This helps users to understand the market better and make informed decisions which helps them to cut their losses and earn more profit, as compared to users who trade merely on guess work.
Though there are many chart patterns which you can follow to trade in crypto. But there are a few common chart patterns that are popular among traders.
Let’s check the top three most common chart patterns below.
Head & Shoulders

It is a unique chart pattern that signals a change in trend of the market from bullish to bearish. The pattern appears as a baseline with three peaks, the center peak being the highest and the outside two peaks (left shoulder & right shoulder) being relatively close in height.
The head and shoulders pattern appears when the price of a stock increases to its top and then drops back to where it started its uptrend.
The price then increases above the previous high to create the head before falling back to the initial base.
Finally, the crypto price experiences a second peak at a level close to the formation’s first peak before declining once more.
One of the most effective patterns for trend reversal is the head and shoulder formation.
It is one of the top designs that, to varied degrees, indicate the end of an upward trend.
Double bottom

A double bottom pattern is a well-known technical analysis charting structure that denotes a significant shift in trend and a change in momentum following a previous downward market trading movement.
It represents a security or index dropping, rebounding, dropping again to the same or a comparable level, and then rebounding once again (that may become a new uptrend).

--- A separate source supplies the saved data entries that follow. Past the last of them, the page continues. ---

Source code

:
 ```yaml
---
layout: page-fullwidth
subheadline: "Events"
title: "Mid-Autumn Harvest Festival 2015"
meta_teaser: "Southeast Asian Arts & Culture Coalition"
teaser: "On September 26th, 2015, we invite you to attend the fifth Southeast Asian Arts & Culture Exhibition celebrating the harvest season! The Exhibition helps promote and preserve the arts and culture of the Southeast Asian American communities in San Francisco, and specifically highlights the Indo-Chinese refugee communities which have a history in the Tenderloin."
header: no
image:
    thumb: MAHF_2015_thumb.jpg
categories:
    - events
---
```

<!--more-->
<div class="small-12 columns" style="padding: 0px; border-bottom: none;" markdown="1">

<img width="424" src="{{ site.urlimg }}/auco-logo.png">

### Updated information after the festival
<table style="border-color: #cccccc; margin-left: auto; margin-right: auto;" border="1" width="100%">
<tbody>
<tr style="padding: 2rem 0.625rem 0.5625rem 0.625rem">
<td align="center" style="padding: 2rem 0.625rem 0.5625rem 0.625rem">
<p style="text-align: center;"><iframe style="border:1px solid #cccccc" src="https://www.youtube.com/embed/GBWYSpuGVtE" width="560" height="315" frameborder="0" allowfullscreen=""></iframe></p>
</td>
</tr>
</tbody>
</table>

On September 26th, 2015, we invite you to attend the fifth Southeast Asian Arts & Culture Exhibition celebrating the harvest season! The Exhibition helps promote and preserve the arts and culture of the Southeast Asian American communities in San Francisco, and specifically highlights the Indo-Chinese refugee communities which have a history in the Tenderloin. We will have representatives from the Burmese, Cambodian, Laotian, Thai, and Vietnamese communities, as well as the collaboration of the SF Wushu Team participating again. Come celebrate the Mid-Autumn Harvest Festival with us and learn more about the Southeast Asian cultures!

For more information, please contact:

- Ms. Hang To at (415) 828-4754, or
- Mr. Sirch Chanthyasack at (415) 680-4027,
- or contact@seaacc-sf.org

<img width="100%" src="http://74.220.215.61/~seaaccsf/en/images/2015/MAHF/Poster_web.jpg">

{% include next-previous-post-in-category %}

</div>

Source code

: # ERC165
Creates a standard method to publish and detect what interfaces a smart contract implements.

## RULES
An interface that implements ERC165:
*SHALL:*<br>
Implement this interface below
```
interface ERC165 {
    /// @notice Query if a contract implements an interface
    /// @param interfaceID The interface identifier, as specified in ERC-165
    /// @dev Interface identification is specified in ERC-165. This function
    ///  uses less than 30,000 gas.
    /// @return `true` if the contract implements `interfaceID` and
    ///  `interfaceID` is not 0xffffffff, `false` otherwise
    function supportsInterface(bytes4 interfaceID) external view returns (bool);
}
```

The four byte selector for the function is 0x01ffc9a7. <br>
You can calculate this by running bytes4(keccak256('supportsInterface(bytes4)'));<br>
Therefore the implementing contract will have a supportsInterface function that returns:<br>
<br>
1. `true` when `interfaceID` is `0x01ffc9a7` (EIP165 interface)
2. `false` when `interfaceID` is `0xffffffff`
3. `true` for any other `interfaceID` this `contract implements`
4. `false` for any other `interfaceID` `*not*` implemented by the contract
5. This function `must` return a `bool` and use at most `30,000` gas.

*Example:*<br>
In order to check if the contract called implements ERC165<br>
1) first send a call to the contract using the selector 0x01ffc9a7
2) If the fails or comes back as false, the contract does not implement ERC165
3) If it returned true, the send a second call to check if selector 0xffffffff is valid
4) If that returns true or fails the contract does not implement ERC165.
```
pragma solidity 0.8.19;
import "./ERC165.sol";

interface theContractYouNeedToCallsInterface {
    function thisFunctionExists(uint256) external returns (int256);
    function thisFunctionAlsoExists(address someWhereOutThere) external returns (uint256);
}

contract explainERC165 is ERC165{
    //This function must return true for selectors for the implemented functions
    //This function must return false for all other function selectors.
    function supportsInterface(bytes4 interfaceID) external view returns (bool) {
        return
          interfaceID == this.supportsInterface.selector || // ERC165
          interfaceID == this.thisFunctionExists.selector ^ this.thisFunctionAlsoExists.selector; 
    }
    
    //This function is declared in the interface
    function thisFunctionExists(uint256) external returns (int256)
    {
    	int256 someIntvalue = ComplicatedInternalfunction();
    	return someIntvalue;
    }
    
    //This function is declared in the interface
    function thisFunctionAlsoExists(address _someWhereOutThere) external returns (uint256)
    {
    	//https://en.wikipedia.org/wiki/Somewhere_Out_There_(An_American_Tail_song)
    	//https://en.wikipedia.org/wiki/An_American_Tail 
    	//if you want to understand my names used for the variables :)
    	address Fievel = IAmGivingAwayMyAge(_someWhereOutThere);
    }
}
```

The double bottom resembles the letter ‘W’ in shape. The low that was twice struck is now seen as a crucial support level. The upswing has fresh possibilities as long as those two lows hold.

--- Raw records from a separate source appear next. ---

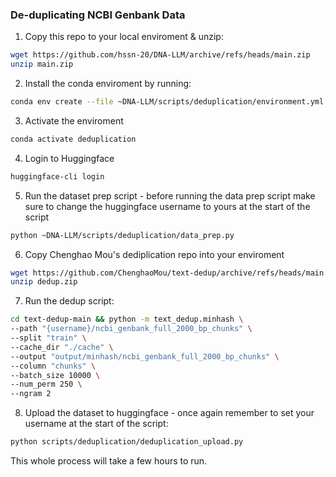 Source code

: ### De-duplicating NCBI Genbank Data

1. Copy this repo to your local enviroment & unzip:
```bash
wget https://github.com/hssn-20/DNA-LLM/archive/refs/heads/main.zip
unzip main.zip
```

2. Install the conda enviroment by running:
```bash
conda env create --file ~DNA-LLM/scripts/deduplication/environment.yml
```

3. Activate the enviroment 
```bash
conda activate deduplication
```
4. Login to Huggingface
```bash
huggingface-cli login
```

5. Run the dataset prep script - before running the data prep script make sure to change the  huggingface username to yours at the start of the script
```bash
python ~DNA-LLM/scripts/deduplication/data_prep.py
```

6. Copy Chenghao Mou's dediplication repo into your enviroment
```bash
wget https://github.com/ChenghaoMou/text-dedup/archive/refs/heads/main.zip -O dedup.zip
unzip dedup.zip
```

7. Run the dedup script:
```bash 
cd text-dedup-main && python -m text_dedup.minhash \
--path "{username}/ncbi_genbank_full_2000_bp_chunks" \
--split "train" \
--cache_dir "./cache" \
--output "output/minhash/ncbi_genbank_full_2000_bp_chunks" \
--column "chunks" \
--batch_size 10000 \
--num_perm 250 \
--ngram 2
```

8. Upload the dataset to huggingface - once again remember to set your username at the start of the script:
```bash 
python scripts/deduplication/deduplication_upload.py
```

This whole process will take a few hours to run.

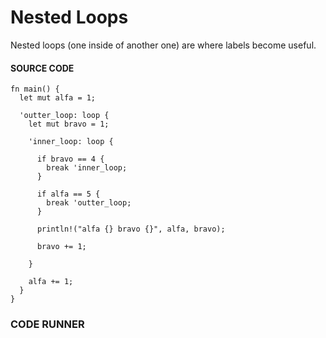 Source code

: # Nested Loops

Nested loops (one inside of another one) are
where labels become useful.

#### SOURCE CODE

```rust, noplayground, EXAMPLE1
fn main() {
  let mut alfa = 1;

  'outter_loop: loop {
    let mut bravo = 1;

    'inner_loop: loop {

      if bravo == 4 {
        break 'inner_loop;
      }

      if alfa == 5 {
        break 'outter_loop;
      }

      println!("alfa {} bravo {}", alfa, bravo);

      bravo += 1;

    }

    alfa += 1;
  }
}
```

### CODE RUNNER

```rust, editable, CODE1

```
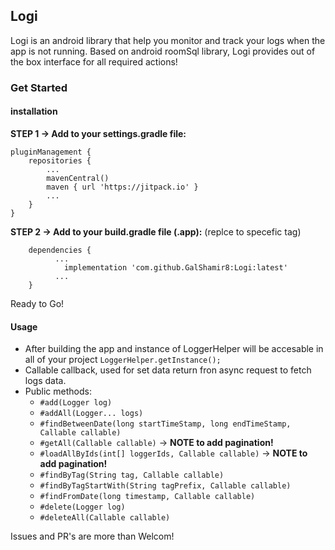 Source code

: ## Logi
Logi is an android library that help you monitor and track your logs when the app is not running.
Based on android roomSql library, Logi provides out of the box interface for all required actions!

### Get Started
#### installation

**STEP 1 -> Add to your settings.gradle file:**
```
pluginManagement {
    repositories {
        ...
        mavenCentral()
        maven { url 'https://jitpack.io' }
        ...
    }
}
```

**STEP 2 -> Add to your build.gradle file (.app):** (replce to specefic tag)
```
	dependencies {
          ...
	        implementation 'com.github.GalShamir8:Logi:latest'
          ...
	}
```
Ready to Go!

#### Usage

- After building the app and instance of LoggerHelper will be accesable in all of your project `LoggerHelper.getInstance();`
- Callable callback, used for set data return fron async request to fetch logs data.
- Public methods:
  - `#add(Logger log)`
  - `#addAll(Logger... logs)`
  - `#findBetweenDate(long startTimeStamp, long endTimeStamp, Callable callable)`
  - `#getAll(Callable callable)` -> **NOTE to add pagination!**
  - `#loadAllByIds(int[] loggerIds, Callable callable)` -> **NOTE to add pagination!**
  - `#findByTag(String tag, Callable callable)`
  - `#findByTagStartWith(String tagPrefix, Callable callable)`
  - `#findFromDate(long timestamp, Callable callable)`
  - `#delete(Logger log)`
  - `#deleteAll(Callable callable)`

Issues and PR's are more than Welcom!
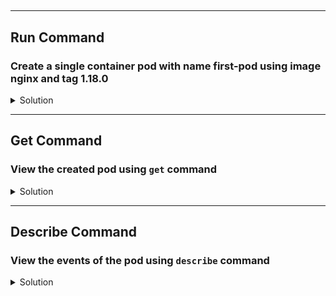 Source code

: ##

---

## Run Command

### Create a single container pod with name first-pod using image nginx and tag 1.18.0

<details>
  <summary>Solution</summary>
    Use the Imperative command to create the POD as below.
    
    `kubectl run first-pod --image=nginx:1.18.0`{{execute}}  
  
  Note: Since v.1.18 we no longer need to explictly mention --restart=Never to create a pod as `run` command is only applicable to pod
</details>

---

## Get Command 
### View the created pod using ```get``` command

<details>
  <summary>Solution</summary> 
Get pod with pod name: `kubectl get pod first-pod`{{execute}}  
  
  Note: If the status of the pod is not Running, you can watch the pod like this`kubectl get pod first-pod -w`{{execute}} . Once the status is Running, you can exit this command with CTL + C  


As you notice this pod is 1/1 ready which means 1 container is running out of total of 1 container. This is important as some cases you may notice the pod status is running however there would be ```0``` containers running. In those scenarios you may need to inspect the pod events for the errors and fix it.  
  
If one needs to know additional information of pod such as Node name and IP address, then use:

  `kubectl get pod first-pod -o wide`{{execute}}
</details>

---

## Describe Command
### View the events of the pod using ```describe``` command

<details>
  <summary>Solution</summary> 
    Describe command displays the pod detials, events and status.

    `kubectl describe pod first-pod`{{execute}}
</details> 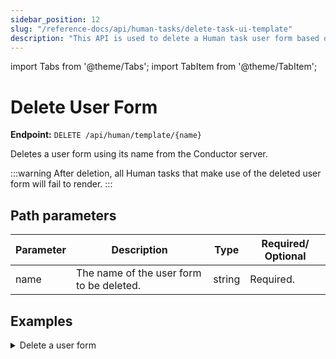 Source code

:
 ```yaml
---
sidebar_position: 12
slug: "/reference-docs/api/human-tasks/delete-task-ui-template"
description: "This API is used to delete a Human task user form based on its name."
---
```


import Tabs from '@theme/Tabs';
import TabItem from '@theme/TabItem';

# Delete User Form 

**Endpoint:** `DELETE /api/human/template/{name}`

Deletes a user form using its name from the Conductor server.

:::warning
After deletion, all Human tasks that make use of the deleted user form will fail to render.
:::


## Path parameters

| Parameter  | Description | Type | Required/ Optional |
| ---------- | ----------- | ---- | ----------------- |
| name | The name of the user form to be deleted. | string | Required. |

## Examples

<details><summary>Delete a user form</summary>

**Request**

``` shell
curl -X 'DELETE' \
  'https://<YOUR_CLUSTER>/api/human/template/someForm \
  -H 'accept: */*' \
  -H 'X-Authorization: <TOKEN>'
```

**Response**

Returns 200 OK, indicating that the user form has been deleted successfully.

</details> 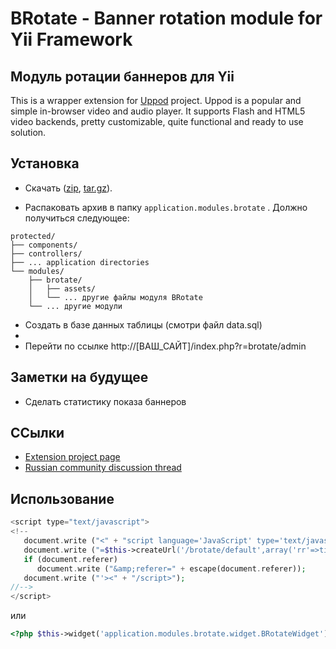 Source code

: BRotate - Banner rotation module for Yii Framework
=======

## Модуль ротации баннеров для Yii

This is a wrapper extension for [Uppod](http://uppod.ru/) project. Uppod is a popular and simple in-browser video and
audio player. It supports Flash and HTML5 video backends, pretty customizable, quite functional and ready to use
solution.

## Установка

* Скачать ([zip](https://github.com/kosenka/brotate/zipball/master), [tar.gz](https://github.com/kosenka/brotate/tarball/master)).

* Распаковать архив в папку `application.modules.brotate` . Должно получиться следующее:

```
protected/
├── components/
├── controllers/
├── ... application directories
└── modules/
    ├── brotate/
    │   ├── assets/
    │   └── ... другие файлы модуля BRotate
    └── ... другие модули
```

* Создать в базе данных таблицы (смотри файл data.sql)
* 
* Перейти по ссылке http://[ВАШ_САЙТ]/index.php?r=brotate/admin

## Заметки на будущее

* Сделать статистику показа баннеров

## ССылки

* [Extension project page](https://github.com/kosenka/brotate)
* [Russian community discussion thread](http://yiiframework.ru/forum/viewtopic.php?f=)

## Использование

```php
<script type="text/javascript">
<!--
   document.write ("<" + "script language='JavaScript' type='text/javascript' src='");
   document.write ("=$this->createUrl('/brotate/default',array('rr'=>time()))");
   if (document.referer)
      document.write ("&amp;referer=" + escape(document.referer));
   document.write ("'><" + "/script>");
//-->
</script>
```
или
```php
<?php $this->widget('application.modules.brotate.widget.BRotateWidget'); ?>
```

A conservative interpretation of the pattern shows that the minimum-move price goal is equal to the separation between the intermediate high and the two lows in terms of profit targets.
When a price can’t appear to break a certain level, known as a ‘resistance level,’ the bottoms are formed. Some individuals search for double bottoms after a substantial slump because, in theory, they are thought to be patterns that signal a trend reversal.
Flag Pattern

A flag pattern, in technical analysis, is a price chart characterized by a sharp countertrend (the flag) succeeding a short-lived trend (the flagpole).

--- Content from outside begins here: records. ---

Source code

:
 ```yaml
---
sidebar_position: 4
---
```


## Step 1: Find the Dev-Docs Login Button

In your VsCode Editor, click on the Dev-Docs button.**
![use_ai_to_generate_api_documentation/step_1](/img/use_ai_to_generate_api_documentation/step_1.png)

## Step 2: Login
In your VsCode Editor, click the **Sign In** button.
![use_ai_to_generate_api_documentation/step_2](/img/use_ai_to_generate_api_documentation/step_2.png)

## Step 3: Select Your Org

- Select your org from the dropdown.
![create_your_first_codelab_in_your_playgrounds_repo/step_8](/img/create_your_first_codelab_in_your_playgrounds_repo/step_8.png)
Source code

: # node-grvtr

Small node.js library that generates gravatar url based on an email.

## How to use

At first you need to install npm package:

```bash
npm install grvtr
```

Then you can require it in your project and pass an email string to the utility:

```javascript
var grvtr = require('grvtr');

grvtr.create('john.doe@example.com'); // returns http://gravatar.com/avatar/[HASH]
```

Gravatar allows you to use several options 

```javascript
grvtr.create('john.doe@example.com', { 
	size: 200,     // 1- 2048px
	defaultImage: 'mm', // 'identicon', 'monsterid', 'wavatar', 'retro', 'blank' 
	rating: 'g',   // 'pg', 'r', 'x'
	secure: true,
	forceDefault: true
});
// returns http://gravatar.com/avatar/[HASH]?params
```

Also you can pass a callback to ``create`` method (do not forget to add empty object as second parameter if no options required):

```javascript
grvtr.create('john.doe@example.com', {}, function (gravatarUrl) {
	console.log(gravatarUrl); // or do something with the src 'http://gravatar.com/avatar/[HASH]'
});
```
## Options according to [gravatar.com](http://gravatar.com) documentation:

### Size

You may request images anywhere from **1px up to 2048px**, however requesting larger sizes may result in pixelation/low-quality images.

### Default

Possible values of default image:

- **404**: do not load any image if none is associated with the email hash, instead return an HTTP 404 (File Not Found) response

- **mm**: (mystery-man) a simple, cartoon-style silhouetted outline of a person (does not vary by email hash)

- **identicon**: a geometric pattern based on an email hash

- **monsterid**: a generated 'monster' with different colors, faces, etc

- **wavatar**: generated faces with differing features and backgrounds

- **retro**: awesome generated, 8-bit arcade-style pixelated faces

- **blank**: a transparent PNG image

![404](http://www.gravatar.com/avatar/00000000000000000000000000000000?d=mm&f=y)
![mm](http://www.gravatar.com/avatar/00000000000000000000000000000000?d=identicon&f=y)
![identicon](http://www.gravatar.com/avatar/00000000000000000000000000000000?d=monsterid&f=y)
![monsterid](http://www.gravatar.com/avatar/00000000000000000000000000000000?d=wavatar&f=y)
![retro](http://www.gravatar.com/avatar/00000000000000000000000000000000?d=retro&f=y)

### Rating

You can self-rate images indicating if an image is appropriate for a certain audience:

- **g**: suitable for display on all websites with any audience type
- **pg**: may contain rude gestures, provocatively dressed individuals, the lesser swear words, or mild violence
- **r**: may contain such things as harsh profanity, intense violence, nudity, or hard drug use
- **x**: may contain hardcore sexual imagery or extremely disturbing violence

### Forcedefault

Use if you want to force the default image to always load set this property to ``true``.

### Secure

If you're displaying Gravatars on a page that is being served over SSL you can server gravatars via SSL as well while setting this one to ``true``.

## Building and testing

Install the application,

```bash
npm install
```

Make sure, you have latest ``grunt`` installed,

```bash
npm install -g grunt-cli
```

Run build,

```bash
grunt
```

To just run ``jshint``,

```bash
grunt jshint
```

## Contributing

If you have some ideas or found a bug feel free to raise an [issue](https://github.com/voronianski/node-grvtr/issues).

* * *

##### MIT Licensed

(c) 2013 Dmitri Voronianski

The trend continuation pattern that enables users to trade while a trend is still in progress.
It happens when a significant trend of crypto asset price movement up or down abruptly ends.
The price then fluctuates roughly sideways within a constrained range, frequently moving slowly against the original trend.
The design now has a sloping, rectangular form that resembles a flag thanks to two trend lines that mark the top and bottom of that range.
Once the price exits the flag and resumes its initial, strong trend, you have the opportunity to join that trend at a somewhat lower cost than before the flag appeared.
There are bullish and bearish iterations of the Flag, as with most patterns.
When a price that has been rapidly trending abruptly stops and gently retraces in a rectangle range, the Flag pattern is formed.
Then it breaks through that range and keeps moving in the same direction, offering you the chance to enter the second half of a trend at a more advantageous price than it was before to the flag forming.